Teenager Gonga and his transgender cousin Bart stumble upon a suitcase full of rusted crucifixes at a scrap yard. Bart comes up with a plan to convert them into neon crosses and sell them door-to-door to unsuspecting residents of Tbilisi. Their improvised crusade through the city’s outskirts turns into a search for friendship and romantic adventures. This empathetic black comedy celebrates life on the margins and joyfully defies authority. Guided by two bumbling salesmen – one of whom never takes off his The Misfits t-shirt – contemporary Tbilisi reveals itself in a chaotic burst of color, mood, and texture. Through a cast of eccentric, quirky and endearing characters, the film uncovers whimsical micro-worlds of objects and rituals that both embrace and reshape tradition. Visually striking static shots transform scenes of absurd chaos into parodic tableaus of Georgian history and modernity, all set to a soundtrack drawn from Georgia’s underground music scene. In Tbilisi, people sort through the debris of the past daily, turning trash into treasure – and the other way around. While orthodox religion remains a traditional backbone of their lives, for these colorful and defiant outsiders, survival is a ruthless hustle: every object is a potential commodity – poverty and capitalism strip sacred symbols of their meaning and turn them into merchandise. The decaying urban landscape becomes a playground of reinvention where identities are fluid, intentions ambiguous, and boundaries between the sacred and profane, urban and rural, individual and collective, are constantly blurred. Although capitalist greed drains the dignity of Tbilisi’s citizens, turning the art of living into a corrupt and hollow game, on the margins, everyone is equal – unconcerned with binary oppositions or power hierarchies. As Bart puts it: “Victory and defeat are two sides of the same coin.” (Dina Pokrajac)

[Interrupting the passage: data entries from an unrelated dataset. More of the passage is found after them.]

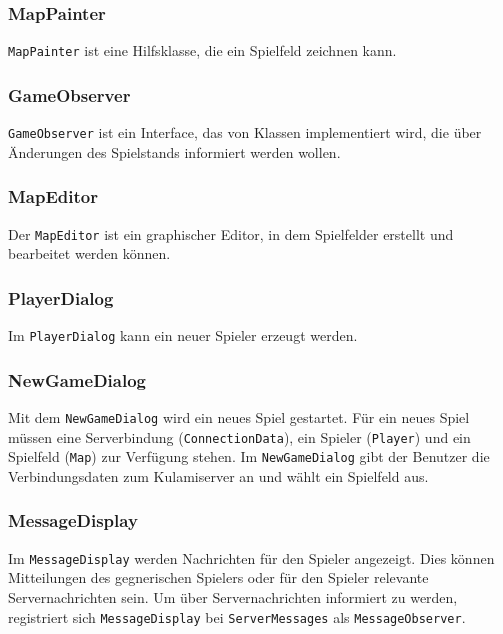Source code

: \documentclass{scrartcl}
\begin{document}
\subsubsection{MapPainter}

\texttt{MapPainter} ist eine Hilfsklasse, die ein Spielfeld zeichnen kann.

\subsubsection{GameObserver}
\label{sec:GameObserver}

\texttt{GameObserver} ist ein Interface, das von Klassen implementiert wird, die über Änderungen des Spielstands informiert werden wollen.

\subsubsection{MapEditor}

Der \texttt{MapEditor} ist ein graphischer Editor, in dem Spielfelder erstellt und bearbeitet werden können.

\subsubsection{PlayerDialog}

Im \texttt{PlayerDialog} kann ein neuer Spieler erzeugt werden.

\subsubsection{NewGameDialog}

Mit dem \texttt{NewGameDialog} wird ein neues Spiel gestartet.  Für ein neues Spiel müssen eine Serverbindung (\texttt{ConnectionData}), ein Spieler (\texttt{Player}) und ein Spielfeld (\texttt{Map}) zur Verfügung stehen.  Im \texttt{NewGameDialog} gibt der Benutzer die Verbindungsdaten zum Kulamiserver an und wählt ein Spielfeld aus.

\subsubsection{MessageDisplay}

Im \texttt{MessageDisplay} werden Nachrichten für den Spieler angezeigt.  Dies können Mitteilungen des gegnerischen Spielers oder für den Spieler relevante Servernachrichten sein.  Um über Servernachrichten informiert zu werden, registriert sich \texttt{MessageDisplay} bei \texttt{ServerMessages} als \texttt{MessageObserver}.
\end{document}

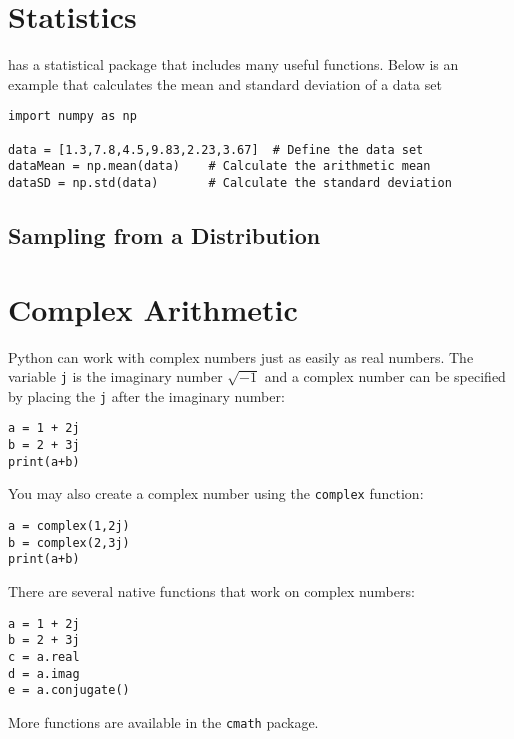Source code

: \section{Statistics}
 has a statistical package that includes many useful
functions.  Below is an example that calculates the mean and standard
deviation of a data set
\begin{Verbatim}
import numpy as np

data = [1.3,7.8,4.5,9.83,2.23,3.67]  # Define the data set
dataMean = np.mean(data)    # Calculate the arithmetic mean
dataSD = np.std(data)       # Calculate the standard deviation
\end{Verbatim}

\subsection*{Sampling from a Distribution}

\section{Complex Arithmetic}
Python can work with complex numbers just as easily as real numbers.
The variable \texttt{j} is the imaginary number $\sqrt{-1}$ and a
complex number can be specified by placing the \texttt{j} after the
imaginary number:
\begin{Verbatim}
a = 1 + 2j
b = 2 + 3j
print(a+b)
\end{Verbatim}
You may also create a complex number using the \texttt{complex}
function:
\begin{Verbatim}
a = complex(1,2j)
b = complex(2,3j)
print(a+b)
\end{Verbatim}
There are several native functions that work on complex numbers:
\begin{Verbatim}
a = 1 + 2j
b = 2 + 3j
c = a.real
d = a.imag
e = a.conjugate()
\end{Verbatim}
More functions are available in the \texttt{cmath} package.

*Screenwriter Irina Jordania will join us for a Q&A after the screening, moderated by film critic Nino Kovačević.
Awards and Festivals:
Locarno Film Festival (2024) – Golden Leopard for Best Film, Youth Jury Award; Asia Pacific Screen Awards (2024) – Best Director; Hainan International Film Festival (2024); goEast Film Festival (2025) – Best Film
Tato Kotetishvili is a Georgian filmmaker born in 1987. He graduated from the Polish National Film School in Łódź and lives in Tbilisi, where he works as a director and cinematographer. His short film Watermelon (2012) won Best Film at the Krakow International Film Festival in 2017. Holy Electricity (2024) is his feature directorial debut.